The cuirass of this half armour is of one-piece construction, with a fauld of two lames attached at the waist of the breastplate to which tassets of eleven lames are attached by straps and buckles.
The arm defences comprise full pauldrons, with wide main plates with two lames above and three below, and vambraces comprising an upper cannon with a turner, a bracelet couter attached by two articulating lames above and below, and lower cannons hinged at the rear and with pin catches at the front.
The helmet is a ‘Spanish’ morion with a swept brim, the type of helmet most commonly used with these armours. The gorget is English, from a pikeman’s armour of the early 17th century. The remainder of the armour is simply etched with bands of foliage, medallions containing scenes from Classical antiquity and stylised portrait heads.
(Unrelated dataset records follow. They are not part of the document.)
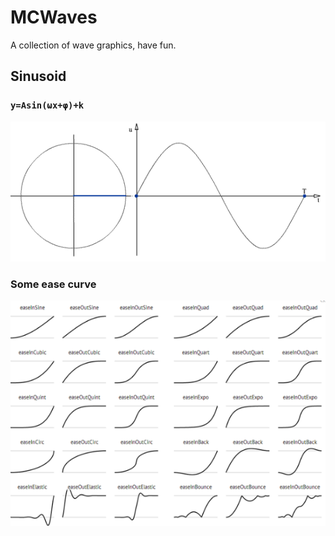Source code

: # MCWaves
A collection of wave graphics, have fun.

## Sinusoid

### `y=Asin(ωx+φ)+k`

![Sinusoide](media/Sinusoide.gif)

### Some ease curve

![Sinusoide](media/easing.png)



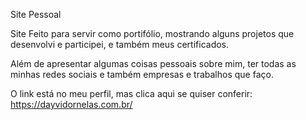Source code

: Site Pessoal 

Site Feito para servir como portifólio, mostrando alguns projetos que desenvolvi e participei, e também meus certificados.

Além de apresentar algumas coisas pessoais sobre mim, ter todas as minhas redes sociais e também empresas e trabalhos que faço.

O link está no meu perfil, mas clica aqui se quiser conferir: https://dayvidornelas.com.br/
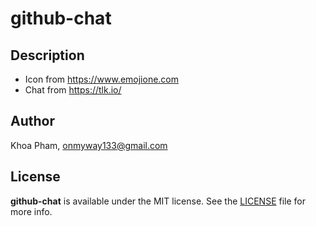 # github-chat

## Description

- Icon from https://www.emojione.com
- Chat from https://tlk.io/

## Author

Khoa Pham, onmyway133@gmail.com

## License

**github-chat** is available under the MIT license. See the [LICENSE](https://github.com/onmyway133/github-chat/blob/master/LICENSE.md) file for more info.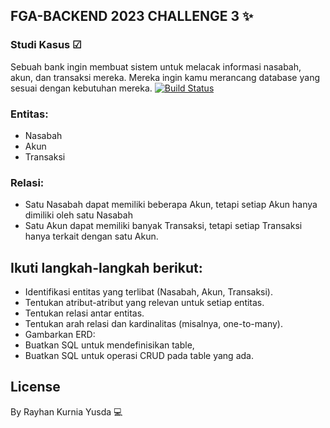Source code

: ## FGA-BACKEND 2023 CHALLENGE 3 ✨

### Studi Kasus ☑
Sebuah bank ingin membuat sistem untuk melacak informasi nasabah, akun, dan transaksi mereka. Mereka ingin kamu merancang database yang sesuai dengan kebutuhan mereka.
[![Build Status](https://media.licdn.com/dms/image/D4D12AQHK_E6VQdQ6ew/article-cover_image-shrink_720_1280/0/1693575956473?e=2147483647&v=beta&t=RTm9s17iPYRT309el-tN5TFE8uHbvc86jkK7PUkuzTY)](https://github.com/rayhanky31)
### Entitas:
 - Nasabah
 - Akun
 - Transaksi
### Relasi:
- Satu Nasabah dapat memiliki beberapa Akun, tetapi setiap Akun hanya dimiliki oleh satu Nasabah
- Satu Akun dapat memiliki banyak Transaksi, tetapi setiap Transaksi hanya terkait dengan satu Akun.

## Ikuti langkah-langkah berikut: 

- Identifikasi entitas yang terlibat (Nasabah, Akun, Transaksi).
- Tentukan atribut-atribut yang relevan untuk setiap entitas.
- Tentukan relasi antar entitas.
- Tentukan arah relasi dan kardinalitas (misalnya, one-to-many).
- Gambarkan ERD:
- Buatkan SQL untuk mendefinisikan table,
- Buatkan SQL untuk operasi CRUD pada table yang ada.
## License
By Rayhan Kurnia Yusda 💻

[//]: # (These are reference links used in the body of this note and get stripped out when the markdown processor does its job. There is no need to format nicely because it shouldn't be seen. Thanks SO - http://stackoverflow.com/questions/4823468/store-comments-in-markdown-syntax)

   [dill]: <https://github.com/joemccann/dillinger>
   [git-repo-url]: <https://github.com/joemccann/dillinger.git>
   [john gruber]: <http://daringfireball.net>
   [df1]: <http://daringfireball.net/projects/markdown/>
   [markdown-it]: <https://github.com/markdown-it/markdown-it>
   [Ace Editor]: <http://ace.ajax.org>
   [node.js]: <http://nodejs.org>
   [Twitter Bootstrap]: <http://twitter.github.com/bootstrap/>
   [jQuery]: <http://jquery.com>
   [@tjholowaychuk]: <http://twitter.com/tjholowaychuk>
   [express]: <http://expressjs.com>
   [AngularJS]: <http://angularjs.org>
   [Gulp]: <http://gulpjs.com>

   [PlDb]: <https://github.com/joemccann/dillinger/tree/master/plugins/dropbox/README.md>
   [PlGh]: <https://github.com/joemccann/dillinger/tree/master/plugins/github/README.md>
   [PlGd]: <https://github.com/joemccann/dillinger/tree/master/plugins/googledrive/README.md>
   [PlOd]: <https://github.com/joemccann/dillinger/tree/master/plugins/onedrive/README.md>
   [PlMe]: <https://github.com/joemccann/dillinger/tree/master/plugins/medium/README.md>
   [PlGa]: <https://github.com/RahulHP/dillinger/blob/master/plugins/googleanalytics/README.md>
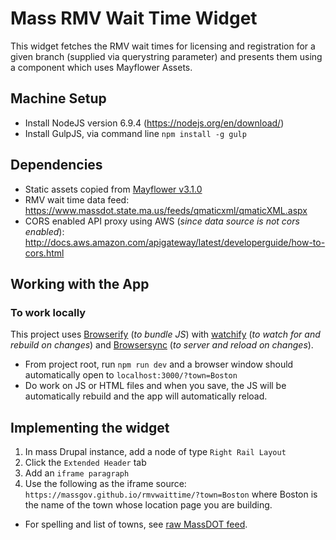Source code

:# Mass RMV Wait Time Widget
This widget fetches the RMV wait times for licensing and registration for a given branch (supplied via querystring parameter) 
and presents them using a component which uses Mayflower Assets.

## Machine Setup
- Install NodeJS version 6.9.4 (https://nodejs.org/en/download/)
- Install GulpJS, via command line `npm install -g gulp`

## Dependencies
- Static assets copied from [Mayflower v3.1.0](http://mayflower.digital.mass.gov/)
- RMV wait time data feed: https://www.massdot.state.ma.us/feeds/qmaticxml/qmaticXML.aspx
- CORS enabled API proxy using AWS (_since data source is not cors enabled_): http://docs.aws.amazon.com/apigateway/latest/developerguide/how-to-cors.html 

## Working with the App
###  To work locally
This project uses [Browserify](http://browserify.org/) (_to bundle JS_) with [watchify](https://github.com/substack/watchify) (_to watch for and rebuild on changes_) and [Browsersync](https://browsersync.io) (_to server and reload on changes_).
 
- From project root, run `npm run dev` and a browser window should automatically open to `localhost:3000/?town=Boston`
- Do work on JS or HTML files and when you save, the JS will be automatically rebuild and the app will automatically reload.


## Implementing the widget
1. In mass Drupal instance, add a node of type `Right Rail Layout` 
2. Click the `Extended Header` tab
3. Add an `iframe paragraph`
4. Use the following as the iframe source: `https://massgov.github.io/rmvwaittime/?town=Boston` where Boston is the name of the town whose location page you are building.  
- For spelling and list of towns, see [raw MassDOT feed](https://www.massdot.state.ma.us/feeds/qmaticxml/qmaticXML.aspx).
Such etched decoration is often called ‘Pisan’ though there is no evidence to suggest that it was associated with that town, and was most probably done in Milan or Brescia. The cuirass and pauldrons are also embossed with ribs ending in scrolling volutes, another decorative motif borrowed from Classical art.
This armour was displayed on a wooden cross between two of the mounted figures in the 19th century Line of Kings.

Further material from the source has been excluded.